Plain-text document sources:

====

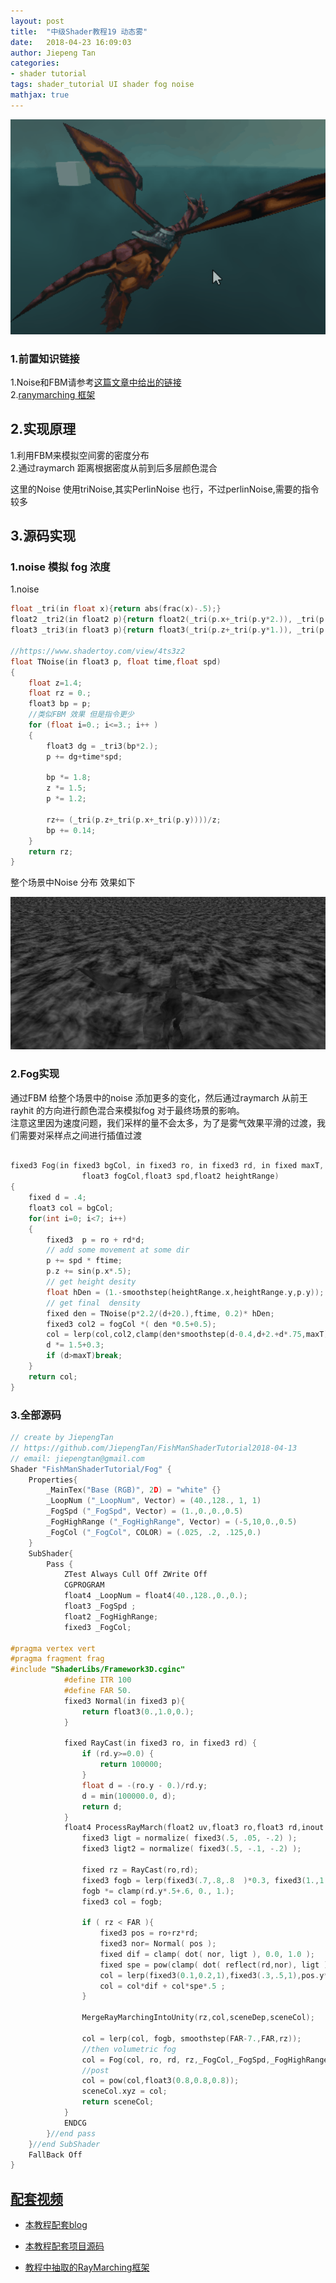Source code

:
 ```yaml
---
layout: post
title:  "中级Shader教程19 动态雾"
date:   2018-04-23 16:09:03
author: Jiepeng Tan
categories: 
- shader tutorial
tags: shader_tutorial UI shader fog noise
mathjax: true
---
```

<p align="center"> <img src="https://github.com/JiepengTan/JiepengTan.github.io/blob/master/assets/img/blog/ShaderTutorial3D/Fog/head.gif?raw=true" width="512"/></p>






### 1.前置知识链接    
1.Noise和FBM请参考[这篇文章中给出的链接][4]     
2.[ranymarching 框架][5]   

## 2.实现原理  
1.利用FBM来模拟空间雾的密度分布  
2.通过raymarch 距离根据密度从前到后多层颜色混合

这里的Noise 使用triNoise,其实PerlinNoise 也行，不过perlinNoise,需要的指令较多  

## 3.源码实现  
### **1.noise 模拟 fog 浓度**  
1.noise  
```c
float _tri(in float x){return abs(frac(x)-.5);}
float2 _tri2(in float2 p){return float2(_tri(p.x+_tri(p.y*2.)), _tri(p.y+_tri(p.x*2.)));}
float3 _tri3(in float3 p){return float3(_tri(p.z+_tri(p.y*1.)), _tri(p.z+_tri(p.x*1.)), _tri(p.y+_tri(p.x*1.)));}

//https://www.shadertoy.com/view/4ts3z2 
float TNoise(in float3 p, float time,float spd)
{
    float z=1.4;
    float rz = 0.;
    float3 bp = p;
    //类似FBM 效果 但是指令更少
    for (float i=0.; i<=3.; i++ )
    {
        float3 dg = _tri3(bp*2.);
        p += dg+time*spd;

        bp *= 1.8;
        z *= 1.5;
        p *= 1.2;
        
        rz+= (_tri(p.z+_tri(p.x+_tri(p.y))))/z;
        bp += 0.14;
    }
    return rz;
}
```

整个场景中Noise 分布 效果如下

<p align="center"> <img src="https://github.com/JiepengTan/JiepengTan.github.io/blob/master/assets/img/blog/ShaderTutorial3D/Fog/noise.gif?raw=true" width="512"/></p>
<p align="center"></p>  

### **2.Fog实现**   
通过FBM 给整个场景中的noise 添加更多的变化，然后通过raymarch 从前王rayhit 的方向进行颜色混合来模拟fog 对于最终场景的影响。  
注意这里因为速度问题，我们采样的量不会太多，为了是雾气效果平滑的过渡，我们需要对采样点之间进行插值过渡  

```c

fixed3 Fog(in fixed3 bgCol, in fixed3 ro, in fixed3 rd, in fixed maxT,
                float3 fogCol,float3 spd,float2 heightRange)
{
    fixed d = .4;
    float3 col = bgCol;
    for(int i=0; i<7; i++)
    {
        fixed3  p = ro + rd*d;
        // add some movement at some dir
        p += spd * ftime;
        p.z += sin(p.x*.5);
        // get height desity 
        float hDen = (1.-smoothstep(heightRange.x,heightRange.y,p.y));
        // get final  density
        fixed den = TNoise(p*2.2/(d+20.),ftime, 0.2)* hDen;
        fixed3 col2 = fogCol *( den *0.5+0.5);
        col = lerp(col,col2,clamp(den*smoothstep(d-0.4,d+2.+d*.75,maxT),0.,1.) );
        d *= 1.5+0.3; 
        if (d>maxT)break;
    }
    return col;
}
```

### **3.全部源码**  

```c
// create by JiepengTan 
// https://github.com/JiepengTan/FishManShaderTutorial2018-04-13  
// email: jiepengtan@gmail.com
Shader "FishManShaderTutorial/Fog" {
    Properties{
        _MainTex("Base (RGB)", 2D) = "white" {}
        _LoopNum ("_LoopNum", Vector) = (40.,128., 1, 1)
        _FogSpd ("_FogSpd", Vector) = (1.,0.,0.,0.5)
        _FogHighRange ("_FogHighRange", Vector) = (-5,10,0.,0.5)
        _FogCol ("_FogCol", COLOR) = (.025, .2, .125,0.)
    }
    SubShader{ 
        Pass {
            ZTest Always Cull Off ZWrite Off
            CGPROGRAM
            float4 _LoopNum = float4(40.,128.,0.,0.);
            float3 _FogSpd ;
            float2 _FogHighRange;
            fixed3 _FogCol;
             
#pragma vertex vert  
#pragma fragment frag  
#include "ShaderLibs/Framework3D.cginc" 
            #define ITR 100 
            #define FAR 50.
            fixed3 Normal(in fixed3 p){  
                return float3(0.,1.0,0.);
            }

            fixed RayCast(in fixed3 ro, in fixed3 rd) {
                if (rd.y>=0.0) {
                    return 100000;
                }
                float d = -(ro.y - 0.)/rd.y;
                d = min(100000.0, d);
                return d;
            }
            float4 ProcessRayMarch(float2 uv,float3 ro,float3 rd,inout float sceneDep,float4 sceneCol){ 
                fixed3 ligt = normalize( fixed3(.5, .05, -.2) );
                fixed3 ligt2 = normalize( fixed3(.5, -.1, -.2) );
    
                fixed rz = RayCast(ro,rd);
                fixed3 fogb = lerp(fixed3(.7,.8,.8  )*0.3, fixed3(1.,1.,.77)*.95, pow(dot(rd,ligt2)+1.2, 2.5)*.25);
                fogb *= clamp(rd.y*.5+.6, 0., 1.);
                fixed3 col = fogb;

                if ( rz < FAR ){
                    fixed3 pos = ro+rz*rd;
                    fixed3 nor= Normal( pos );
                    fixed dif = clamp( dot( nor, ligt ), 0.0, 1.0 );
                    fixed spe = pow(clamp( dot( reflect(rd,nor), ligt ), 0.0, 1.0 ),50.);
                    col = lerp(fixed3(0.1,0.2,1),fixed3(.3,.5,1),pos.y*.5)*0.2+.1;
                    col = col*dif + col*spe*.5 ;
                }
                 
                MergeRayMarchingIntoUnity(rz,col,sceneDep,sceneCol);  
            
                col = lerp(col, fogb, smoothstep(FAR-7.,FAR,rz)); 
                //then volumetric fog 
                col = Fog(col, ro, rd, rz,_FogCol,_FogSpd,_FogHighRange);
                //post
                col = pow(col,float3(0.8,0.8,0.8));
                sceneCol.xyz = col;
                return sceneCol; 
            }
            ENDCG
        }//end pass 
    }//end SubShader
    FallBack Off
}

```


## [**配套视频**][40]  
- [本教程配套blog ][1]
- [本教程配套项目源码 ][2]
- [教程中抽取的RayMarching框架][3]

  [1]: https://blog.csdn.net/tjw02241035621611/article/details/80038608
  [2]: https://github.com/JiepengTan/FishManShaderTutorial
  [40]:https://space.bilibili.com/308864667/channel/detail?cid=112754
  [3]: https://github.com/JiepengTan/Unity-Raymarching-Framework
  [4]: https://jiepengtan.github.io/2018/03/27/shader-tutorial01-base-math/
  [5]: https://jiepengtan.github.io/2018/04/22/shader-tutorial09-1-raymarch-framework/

====

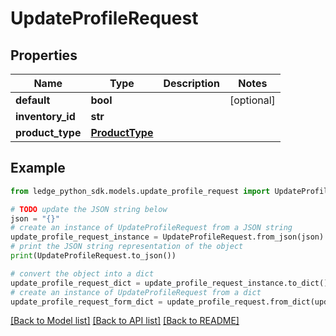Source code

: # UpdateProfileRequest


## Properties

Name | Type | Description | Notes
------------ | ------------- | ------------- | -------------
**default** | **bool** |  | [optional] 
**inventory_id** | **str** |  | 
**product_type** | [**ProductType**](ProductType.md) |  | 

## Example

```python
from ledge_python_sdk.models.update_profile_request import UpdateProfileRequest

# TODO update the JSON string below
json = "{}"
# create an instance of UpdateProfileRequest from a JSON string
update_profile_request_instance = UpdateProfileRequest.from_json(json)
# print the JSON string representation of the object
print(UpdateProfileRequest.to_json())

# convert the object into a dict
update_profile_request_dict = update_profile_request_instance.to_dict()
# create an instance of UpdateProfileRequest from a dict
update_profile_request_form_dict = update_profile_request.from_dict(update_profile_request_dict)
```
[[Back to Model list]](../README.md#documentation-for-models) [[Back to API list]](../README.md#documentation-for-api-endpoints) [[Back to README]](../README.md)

====

_Task item_.
Going through the entries, return every line holding the word "heightRange".

_Expected answer_.
                float3 fogCol,float3 spd,float2 heightRange)
        float hDen = (1.-smoothstep(heightRange.x,heightRange.y,p.y));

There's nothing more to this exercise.